> **TASK BRIEF**
Your answer must match the records word for word and contain no pictures.

-------- SUPPLIED INFORMATION --------

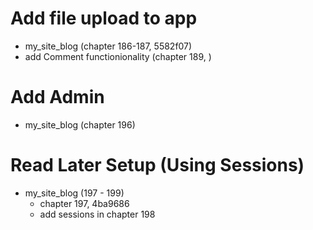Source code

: 
# Add file upload to app
- my_site_blog (chapter 186-187, 5582f07)
- add Comment functionionality (chapter 189, )


# Add Admin
- my_site_blog (chapter 196)

# Read Later Setup (Using Sessions)
- my_site_blog (197 - 199)
    * chapter 197, 4ba9686 
    * add sessions in chapter 198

--------

> **TASK RESULT**
Source code

: 
# Add file upload to app
- my_site_blog (chapter 186-187, 5582f07)
- add Comment functionionality (chapter 189, )


# Add Admin
- my_site_blog (chapter 196)

# Read Later Setup (Using Sessions)
- my_site_blog (197 - 199)
    * chapter 197, 4ba9686 
    * add sessions in chapter 198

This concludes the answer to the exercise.